Data excerpts ▸
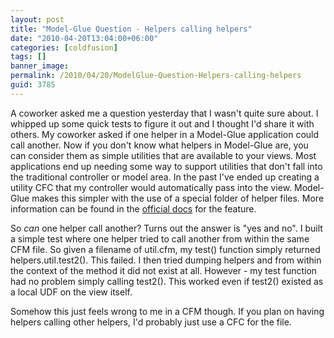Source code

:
 ```yaml
---
layout: post
title: "Model-Glue Question - Helpers calling helpers"
date: "2010-04-20T13:04:00+06:00"
categories: [coldfusion]
tags: []
banner_image: 
permalink: /2010/04/20/ModelGlue-Question-Helpers-calling-helpers
guid: 3785
---
```


A coworker asked me a question yesterday that I wasn't quite sure about. I whipped up some quick tests to figure it out and I thought I'd share it with others. My coworker asked if one helper in a Model-Glue application could call another. Now if you don't know what helpers in Model-Glue are, you can consider them as simple utilities that are available to your views. Most applications end up needing some way to support utilities that don't fall into the traditional controller or model area. In the past I've ended up creating a utility CFC that my controller would automatically pass into the view. Model-Glue makes this simpler with the use of a special folder of helper files. More information can be found in the <a href="http://docs.model-glue.com/wiki/HowTos/HowToUseHelpers#Helpers">official docs</a> for the feature. 

So <i>can</i> one helper call another? Turns out the answer is "yes and no". I built a simple test where one helper tried to call another from within the same CFM file. So given a filename of util.cfm, my test() function simply returned helpers.util.test2(). This failed. I then tried dumping helpers and from within the context of the method it did not exist at all. However - my test function had no problem simply calling test2(). This worked even if test2() existed as a local UDF on the view itself.

Somehow this just feels wrong to me in a CFM though. If you plan on having helpers calling other helpers, I'd probably just use a CFC for the file.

Brief ▸ Pictures stay out; everything else in the listing above is to be repeated exactly.

Exercise answer ▸
Source code

:
 ```yaml
---
layout: post
title: "Model-Glue Question - Helpers calling helpers"
date: "2010-04-20T13:04:00+06:00"
categories: [coldfusion]
tags: []
banner_image: 
permalink: /2010/04/20/ModelGlue-Question-Helpers-calling-helpers
guid: 3785
---
```


A coworker asked me a question yesterday that I wasn't quite sure about. I whipped up some quick tests to figure it out and I thought I'd share it with others. My coworker asked if one helper in a Model-Glue application could call another. Now if you don't know what helpers in Model-Glue are, you can consider them as simple utilities that are available to your views. Most applications end up needing some way to support utilities that don't fall into the traditional controller or model area. In the past I've ended up creating a utility CFC that my controller would automatically pass into the view. Model-Glue makes this simpler with the use of a special folder of helper files. More information can be found in the <a href="http://docs.model-glue.com/wiki/HowTos/HowToUseHelpers#Helpers">official docs</a> for the feature. 

So <i>can</i> one helper call another? Turns out the answer is "yes and no". I built a simple test where one helper tried to call another from within the same CFM file. So given a filename of util.cfm, my test() function simply returned helpers.util.test2(). This failed. I then tried dumping helpers and from within the context of the method it did not exist at all. However - my test function had no problem simply calling test2(). This worked even if test2() existed as a local UDF on the view itself.

Somehow this just feels wrong to me in a CFM though. If you plan on having helpers calling other helpers, I'd probably just use a CFC for the file.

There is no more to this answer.